报告题目：Big Data Analysis and Mining in Microbiome
报告人：Prof. Xiaohua Tony Hu, Drexel University
We know little about the microbial world. Microbiome sequencing (i.e. metagenome, 16s rRNA) extracts DNA directly from a microbial environment without culturing anyspecies. Recently, huge amount of data are generated from many micorbiome projects such as Human Microbiome Project (HMP), Metagenomics of the Human Intestinal Tract (MetaHIT), et al. Analyzing these data will help us to better understand the function and structure of microbial community of human body, earth and other environmental eco-systems. However, the huge data volume, the complexity of microbial community and the intricate data properties have created a lot of opportunities and challenges for data analysis and mining. For example, it is estimate that in the microbial eco-system of human gut, there are about 1000 kinds of bacteria with 10 billion bacteria and more than 4 million genes in more than 6000 orthologous gene family. The challenges are due to the complex properties of microbiome: large-scale, complicated, diversity, correlation, composition, hierarchy, incompleteness etc. Current microbiomes data analysis methods seldom consider these data properties and often make some assumptions such as linear, Euclidean space, metric-space, continue data type, which conflict with the true data properties. For example, some similarities are non-metric because the prevalent existence of some species; and the interactions among species and environment are complex in high order. Thus it is urgent to develop novel computational methods to overcome these assumptions and consider the microbiome data properties in the analysis procedure. In this talk, we will discuss some computational methods to analyze and visualize microbiome big data. Our studies are focusing on 1) novel machine learning and computational technologies for dimension reduction and visualization of microbiome data based on non-Euclidean spaces (manifold learning) to discover nonlinear intrinsic features and patterns in these data to overcome the linear assumptions, 2) novel statistical methods for variable selection in microbiome data by integrating group information among variables.
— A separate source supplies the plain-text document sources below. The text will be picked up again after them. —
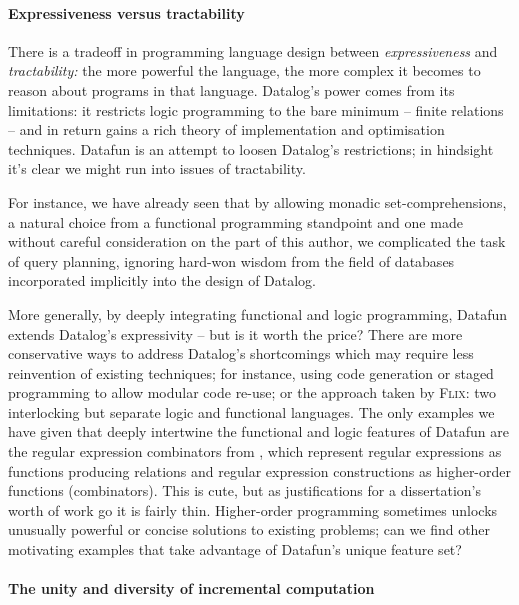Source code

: \paragraph{Expressiveness versus tractability}

There is a tradeoff in programming language design between
\emph{expressiveness} and \emph{tractability:} the more powerful the language,
the more complex it becomes to reason about programs in that language.
%
Datalog's power comes from its limitations: it restricts logic programming to
the bare minimum -- finite relations -- and in return gains a rich theory of
implementation and optimisation techniques. Datafun is an attempt to loosen
Datalog's restrictions; in hindsight it's clear we might run into issues of
tractability.

For instance, we have already seen that by allowing monadic set-comprehensions, a natural choice from a functional programming standpoint and one made without careful consideration on the part of this author, we complicated the task of query planning, ignoring hard-won wisdom from the field of databases incorporated implicitly into the design of Datalog.

More generally, by deeply integrating functional and logic programming, Datafun
extends Datalog's expressivity -- but is it worth the price? There are more
conservative ways to address Datalog's shortcomings which may require less
reinvention of existing techniques; for instance, using code generation or
staged programming to allow modular code re-use; or the approach taken by
\textsc{Flix}: two interlocking but separate logic and functional languages.
%
The only examples we have given that deeply intertwine the functional and logic
features of Datafun are the regular expression combinators from
, which
represent regular expressions as functions producing relations and regular
expression constructions as higher-order functions (combinators).
%
This is cute, but as justifications for a dissertation's worth of work go it is
fairly thin.
%
Higher-order programming sometimes unlocks unusually powerful or concise
solutions to existing problems; can we find other motivating examples that take
advantage of Datafun's unique feature set?

\paragraph{The unity and diversity of incremental computation}


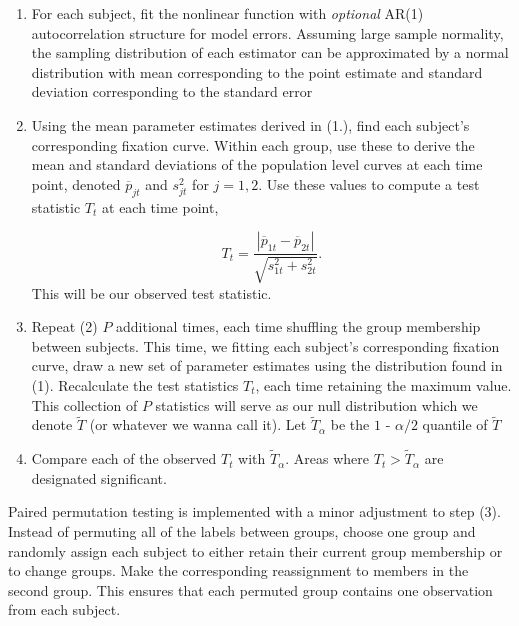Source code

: \documentclass{article}
\begin{document}
\begin{singlespace}
\begin{enumerate}
\vspace{-2mm}
\item For each subject, fit the nonlinear function with \textit{optional} AR(1) autocorrelation structure for model errors. Assuming large sample normality, the sampling distribution of each estimator can be approximated by a normal distribution with mean corresponding to the point estimate and standard deviation corresponding to the standard error
\item Using the mean parameter estimates derived in (1.), find each subject's corresponding fixation curve. Within each group, use these to derive the mean and standard deviations of the population level curves at each time point, denoted $\overline{p}_{jt}$ and $s_{jt}^2$ for $j = 1,2$. Use these values to compute a test statistic $T_t$ at each time point,

\begin{equation}
T_t = \frac{|\overline{p}_{1t} - \overline{p}_{2t}|}{\sqrt{s_{1t}^2 + s_{2t}^2}}.
\end{equation}
This will be our observed test statistic.
\item Repeat (2) $P$  additional times, each time shuffling the group membership between subjects. This time, we fitting each subject's corresponding fixation curve, draw a new set of parameter estimates using the distribution found in (1). Recalculate the test statistics $T_t$, each time retaining the maximum value. This collection of $P$ statistics will serve as our null distribution which we denote $\widetilde{T}$ (or whatever we wanna call it). Let $\widetilde{T}_{\alpha}$ be the $1$ - $\alpha/2$ quantile of $\widetilde{T}$
\item Compare each of the observed $T_t$ with $\widetilde{T}_{\alpha}$. Areas where $T_t > \widetilde{T}_{\alpha}$ are designated significant. 
\end{enumerate}
\end{singlespace}

Paired permutation testing is implemented with a minor adjustment to step (3). Instead of permuting all of the labels between groups, choose one group and randomly assign each subject to either retain their current group membership or to change groups. Make the corresponding reassignment to members in the second group. This ensures that each permuted group contains one observation from each subject.
\end{document}
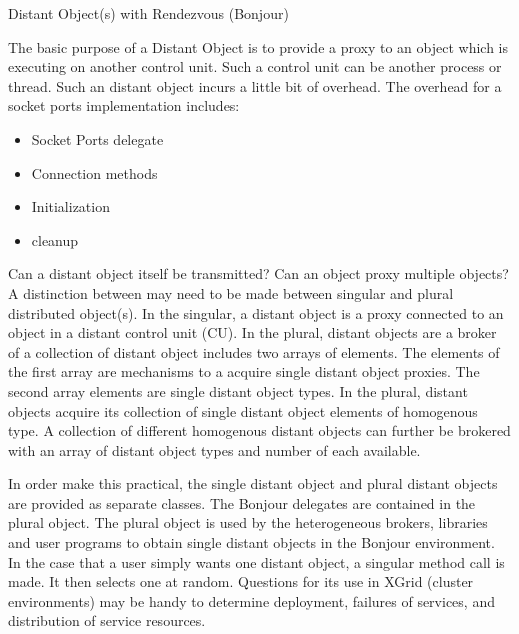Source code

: Distant Object(s) with Rendezvous (Bonjour) 

The basic purpose of a Distant Object is to provide a proxy to an object which is executing on another control unit.   Such a control unit can be another process or thread.  Such an distant object incurs a little bit of overhead.  The overhead for a %
socket ports implementation includes:
\begin{itemize}
\item Socket Ports delegate
\item Connection methods
\item Initialization
\item cleanup
\end{itemize}

Can a distant object itself be transmitted?  Can an object proxy multiple objects?   A distinction between may need to be made between singular and plural distributed object(s).  In the singular, a distant object is a proxy connected to an object in a distant control unit (CU).  In the plural, distant objects are a broker of a collection of distant object includes two arrays of elements.  The elements of the first array are mechanisms to a acquire single distant object proxies.   The second array elements are single distant object types.  In the plural, distant objects acquire its collection of single distant object elements of homogenous type.  
A collection of different homogenous distant objects can further be brokered with an array of distant object types and number of each available. 

In order make this practical, the single distant object and plural distant objects are provided as separate classes.   The Bonjour delegates are contained in the plural object.   The plural object is used by the heterogeneous brokers, libraries and user programs to obtain single distant objects in the Bonjour environment.  In the case that a user simply wants one distant object, a singular method call is made.  It then selects one at random.    Questions for its use in XGrid (cluster environments) may be handy to determine deployment, failures of services, and distribution of service resources.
个人简介：Xiaohua Tony Hu is a full professor and the founding director of the data mining and bioinformatics lab at the College of Computing and Informatics. He is also serving as the founding Co-Director of the NSF Center (I/U CRC) on Visual and Decision Informatics (NSF CVDI), IEEE Computer Society Bioinformatics and Biomedicine Steering Committee Chair, and IEEE Computer Society Big Data Steering Committee Chair. He joined Drexel University in 2002. He founded theInternational Journal of Data Mining and Bioinformatics (SCI indexed) in 2006. Earlier, he worked as a research scientist in the world-leading R&D centers such as Nortel Research Center, and Verizon Lab (the former GTE labs). In 2001, he founded the DMW Software in Silicon Valley, California. He has a lot of experience and expertise to convert original ideas into research prototypes, and eventually into commercial products, many of his research ideas have been integrated into commercial products and applications in data mining fraud detection, database marketing.
Tony’s current research interests are in data/text/web mining, big data, bioinformatics, information retrieval and information extraction, social network analysis, healthcare informatics, rough set theory and application. He has published more than 270 peer-reviewed research papers in various journals, conferences and books He has obtained more thanUS$8.5 million research grants in the past 10 years as PI or Co-PI (PIs of 9 NSF grants). He has graduated 19 Ph.D. students from 2006 to 2017 and is currently supervising 9 Ph.D. students.